[RECORDS FOR THE TASK]

=====

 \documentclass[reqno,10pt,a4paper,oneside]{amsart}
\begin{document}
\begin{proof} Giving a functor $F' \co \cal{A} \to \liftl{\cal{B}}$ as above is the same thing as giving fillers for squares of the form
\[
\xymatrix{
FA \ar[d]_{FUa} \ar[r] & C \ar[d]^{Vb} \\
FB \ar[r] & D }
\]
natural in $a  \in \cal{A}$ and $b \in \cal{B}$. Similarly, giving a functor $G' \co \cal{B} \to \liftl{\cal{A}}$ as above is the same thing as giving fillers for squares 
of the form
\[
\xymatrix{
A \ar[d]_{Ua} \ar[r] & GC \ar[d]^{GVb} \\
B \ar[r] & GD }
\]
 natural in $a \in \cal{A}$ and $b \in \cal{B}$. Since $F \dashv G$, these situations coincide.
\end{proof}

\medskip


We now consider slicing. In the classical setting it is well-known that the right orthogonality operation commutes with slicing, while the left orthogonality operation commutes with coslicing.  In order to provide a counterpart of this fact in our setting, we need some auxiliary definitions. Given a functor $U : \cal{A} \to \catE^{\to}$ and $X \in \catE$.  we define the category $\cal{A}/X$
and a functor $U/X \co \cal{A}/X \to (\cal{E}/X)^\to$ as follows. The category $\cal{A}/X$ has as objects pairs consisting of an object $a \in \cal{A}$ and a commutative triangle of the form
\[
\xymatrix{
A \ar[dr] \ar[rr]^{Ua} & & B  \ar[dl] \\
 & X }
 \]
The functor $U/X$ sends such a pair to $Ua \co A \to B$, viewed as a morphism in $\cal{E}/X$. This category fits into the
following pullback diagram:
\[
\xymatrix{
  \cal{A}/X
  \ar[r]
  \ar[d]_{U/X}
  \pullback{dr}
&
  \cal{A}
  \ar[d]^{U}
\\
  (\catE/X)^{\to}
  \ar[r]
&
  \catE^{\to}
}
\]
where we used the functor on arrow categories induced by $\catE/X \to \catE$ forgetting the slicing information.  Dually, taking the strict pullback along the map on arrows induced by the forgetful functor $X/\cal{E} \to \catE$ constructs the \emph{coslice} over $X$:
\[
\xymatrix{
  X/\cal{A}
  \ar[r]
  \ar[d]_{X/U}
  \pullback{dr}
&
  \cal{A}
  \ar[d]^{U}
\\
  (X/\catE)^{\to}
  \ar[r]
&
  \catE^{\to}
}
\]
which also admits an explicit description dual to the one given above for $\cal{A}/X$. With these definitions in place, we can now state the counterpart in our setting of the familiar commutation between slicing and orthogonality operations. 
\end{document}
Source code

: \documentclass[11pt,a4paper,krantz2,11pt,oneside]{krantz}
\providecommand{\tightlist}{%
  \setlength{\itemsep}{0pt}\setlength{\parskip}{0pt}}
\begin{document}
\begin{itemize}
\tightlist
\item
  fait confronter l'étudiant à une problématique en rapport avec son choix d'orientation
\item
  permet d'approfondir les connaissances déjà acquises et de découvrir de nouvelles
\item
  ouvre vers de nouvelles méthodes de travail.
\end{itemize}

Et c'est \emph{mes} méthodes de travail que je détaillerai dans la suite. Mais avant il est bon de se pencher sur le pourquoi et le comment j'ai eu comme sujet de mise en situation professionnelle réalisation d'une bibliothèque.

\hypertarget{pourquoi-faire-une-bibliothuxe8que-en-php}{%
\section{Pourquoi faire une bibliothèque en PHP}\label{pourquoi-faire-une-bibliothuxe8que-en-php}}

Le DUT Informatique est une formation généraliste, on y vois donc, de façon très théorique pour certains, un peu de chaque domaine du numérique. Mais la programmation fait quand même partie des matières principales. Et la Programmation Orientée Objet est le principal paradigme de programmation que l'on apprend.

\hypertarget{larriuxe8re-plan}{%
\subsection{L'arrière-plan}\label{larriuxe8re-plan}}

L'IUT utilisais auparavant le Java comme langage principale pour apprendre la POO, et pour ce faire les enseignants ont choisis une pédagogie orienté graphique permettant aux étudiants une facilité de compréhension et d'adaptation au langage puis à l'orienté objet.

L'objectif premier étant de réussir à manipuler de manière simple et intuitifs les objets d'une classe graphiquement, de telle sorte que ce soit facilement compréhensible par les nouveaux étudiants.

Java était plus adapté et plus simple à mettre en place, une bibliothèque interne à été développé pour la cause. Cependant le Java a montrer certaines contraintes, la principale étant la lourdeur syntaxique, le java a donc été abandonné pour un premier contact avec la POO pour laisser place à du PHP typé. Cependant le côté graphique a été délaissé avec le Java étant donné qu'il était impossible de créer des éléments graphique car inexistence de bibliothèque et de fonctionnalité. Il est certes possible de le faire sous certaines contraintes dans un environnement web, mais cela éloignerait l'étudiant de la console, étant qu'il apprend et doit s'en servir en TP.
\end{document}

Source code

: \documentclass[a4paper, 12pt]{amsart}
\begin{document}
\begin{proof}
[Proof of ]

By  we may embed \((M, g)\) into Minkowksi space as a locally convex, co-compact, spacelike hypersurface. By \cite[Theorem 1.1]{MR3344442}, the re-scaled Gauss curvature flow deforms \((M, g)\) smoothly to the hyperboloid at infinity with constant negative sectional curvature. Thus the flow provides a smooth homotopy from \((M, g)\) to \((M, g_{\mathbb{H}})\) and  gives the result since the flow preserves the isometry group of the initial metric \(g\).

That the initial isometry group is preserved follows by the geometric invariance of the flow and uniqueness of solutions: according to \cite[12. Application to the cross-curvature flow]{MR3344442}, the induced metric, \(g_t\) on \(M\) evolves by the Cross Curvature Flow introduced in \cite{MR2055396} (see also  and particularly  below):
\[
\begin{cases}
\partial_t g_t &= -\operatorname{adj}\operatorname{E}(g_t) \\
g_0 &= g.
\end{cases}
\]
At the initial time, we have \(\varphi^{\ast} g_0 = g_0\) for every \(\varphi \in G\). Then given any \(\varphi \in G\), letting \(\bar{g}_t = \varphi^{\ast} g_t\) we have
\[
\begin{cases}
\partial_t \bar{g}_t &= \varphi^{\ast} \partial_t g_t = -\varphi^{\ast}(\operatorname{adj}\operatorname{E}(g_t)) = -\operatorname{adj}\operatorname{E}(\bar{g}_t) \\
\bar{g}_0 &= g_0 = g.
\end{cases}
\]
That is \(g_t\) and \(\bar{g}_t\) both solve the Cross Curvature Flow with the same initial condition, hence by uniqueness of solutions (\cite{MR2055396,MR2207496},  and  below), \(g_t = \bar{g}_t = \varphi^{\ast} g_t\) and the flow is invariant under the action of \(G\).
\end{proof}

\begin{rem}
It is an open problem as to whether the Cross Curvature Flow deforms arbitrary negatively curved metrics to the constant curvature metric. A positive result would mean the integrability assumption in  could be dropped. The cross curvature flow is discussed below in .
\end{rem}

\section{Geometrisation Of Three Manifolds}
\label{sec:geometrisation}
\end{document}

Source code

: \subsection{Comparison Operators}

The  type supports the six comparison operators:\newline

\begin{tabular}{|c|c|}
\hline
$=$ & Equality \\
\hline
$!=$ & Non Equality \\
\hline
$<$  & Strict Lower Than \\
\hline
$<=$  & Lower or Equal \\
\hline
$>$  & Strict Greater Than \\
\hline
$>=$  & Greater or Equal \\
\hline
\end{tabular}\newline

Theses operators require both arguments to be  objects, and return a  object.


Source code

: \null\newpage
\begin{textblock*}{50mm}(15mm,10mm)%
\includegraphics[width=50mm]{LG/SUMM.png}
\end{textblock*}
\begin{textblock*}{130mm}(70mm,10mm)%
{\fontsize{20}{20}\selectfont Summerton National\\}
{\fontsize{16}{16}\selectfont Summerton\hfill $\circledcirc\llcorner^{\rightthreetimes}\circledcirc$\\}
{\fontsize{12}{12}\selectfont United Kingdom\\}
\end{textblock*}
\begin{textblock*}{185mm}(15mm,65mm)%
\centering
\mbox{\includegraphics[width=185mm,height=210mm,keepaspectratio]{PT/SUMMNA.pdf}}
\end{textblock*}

=====

[WORK TASK] Identify each line in the records above that contains the word "solutions", and copy it out in full.

[REPLY]
That the initial isometry group is preserved follows by the geometric invariance of the flow and uniqueness of solutions: according to \cite[12. Application to the cross-curvature flow]{MR3344442}, the induced metric, \(g_t\) on \(M\) evolves by the Cross Curvature Flow introduced in \cite{MR2055396} (see also  and particularly  below):
That is \(g_t\) and \(\bar{g}_t\) both solve the Cross Curvature Flow with the same initial condition, hence by uniqueness of solutions (\cite{MR2055396,MR2207496},  and  below), \(g_t = \bar{g}_t = \varphi^{\ast} g_t\) and the flow is invariant under the action of \(G\).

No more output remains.